The encounter occurred after a pair of friends spotted what turned out to be five sharks just off the coast of Queensland’s North Stradbroke Island. As one set off on his jet ski for a closer look, the other got his drone aloft to capture aerial footage. According to the 7News report, things got hairy when the jet ski “did a couple of circles around one of the sharks, and the animal suddenly turned and attacked.” Another example of the horrifying, bloodthirsty instinct of sharks to devour innocent humans? Maybe not.

Without accusing anyone of anything untoward in the absence of the uncut video, the “couple of circles” seen in online reports look a lot more like repeated, close buzzing of the shark by the vehicle. On a few occasions the creature becomes visible enervated, swiftly darting to get away from it. At one point the jet ski driver pins the shark in close to the beach in very shallow water. The creature does not appear to want any part of the noisy contraption, but also doesn’t seem to be given a lot of choice in the matter.
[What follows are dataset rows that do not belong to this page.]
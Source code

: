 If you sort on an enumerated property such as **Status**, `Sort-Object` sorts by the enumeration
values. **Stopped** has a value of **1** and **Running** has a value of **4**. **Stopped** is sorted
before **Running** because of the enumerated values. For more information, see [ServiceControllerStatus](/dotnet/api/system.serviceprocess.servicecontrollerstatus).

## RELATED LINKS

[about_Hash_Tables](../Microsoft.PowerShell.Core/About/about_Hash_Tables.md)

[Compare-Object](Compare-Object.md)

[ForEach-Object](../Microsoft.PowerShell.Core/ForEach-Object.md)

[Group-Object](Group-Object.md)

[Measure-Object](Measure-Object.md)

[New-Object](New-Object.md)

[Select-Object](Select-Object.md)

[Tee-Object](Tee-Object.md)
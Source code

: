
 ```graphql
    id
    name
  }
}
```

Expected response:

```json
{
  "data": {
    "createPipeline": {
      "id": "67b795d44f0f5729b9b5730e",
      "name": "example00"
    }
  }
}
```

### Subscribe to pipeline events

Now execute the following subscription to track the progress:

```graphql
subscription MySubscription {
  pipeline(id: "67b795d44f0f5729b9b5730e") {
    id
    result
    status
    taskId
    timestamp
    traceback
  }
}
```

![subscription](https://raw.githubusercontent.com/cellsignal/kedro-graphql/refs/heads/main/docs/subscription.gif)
Shark-jet ski clash may qualify as a wildlife harassment incident now on the rise across the globe

If so, that would qualify for what many marine and park officials around the world define as wildlife harassment. According to the US National Oceanic and Atmospheric Administration, that includes “any act of pursuit, torment, or annoyance that has the potential to injure a marine mammal or marine mammal stock in the wild… (or) have the potential to disturb (but not injure) a marine mammal or marine mammal stock in the wild by disrupting behavioral patterns.” 

Some variations of the drone video available online seem to make the herding maneuvers by the jet ski evident – including a very sharp turn quite close to the shark before it struck the vehicle. We’ll allow DroneDJ readers to view those and decide for themselves whether the jet ski was guilty of harassment according to the above definition or not.

To be fair, bull sharks are known to be one of the most aggressive of the species, and have been blamed for a rising number of attacks on the French island of La Réunion that have severely diminished the number of permitted swimming and surfing spots. They are not, however, notorious for hunting and eating large, loud sea craft enshrined in not terribly tasty fiberglass. It is also very uncommon for sharks to do the Jaws number of rising up to gnaw on boats – unless, of course, they’re being frenzied with large quantities of blood and food tossed into the water around them.

There are, therefore, legitimate reasons to ask why it was the Queensland shark finally turned aggressive – and just who was responsible for what coverage of the event has variously described as “shocking,” “terrifying,” or “raging” in its ferocity. It’s worth noting that the strike was limited to the single charge, which thankfully left the jet ski driver uninjured. The event left him impressed – albeit not enough to foreswear a similar outing if the occasion arises again. 

“Probably wouldn’t get as close,” the driver says in the 7News report of the lessons he learned from the incident. “Keep a bit more distance between us.”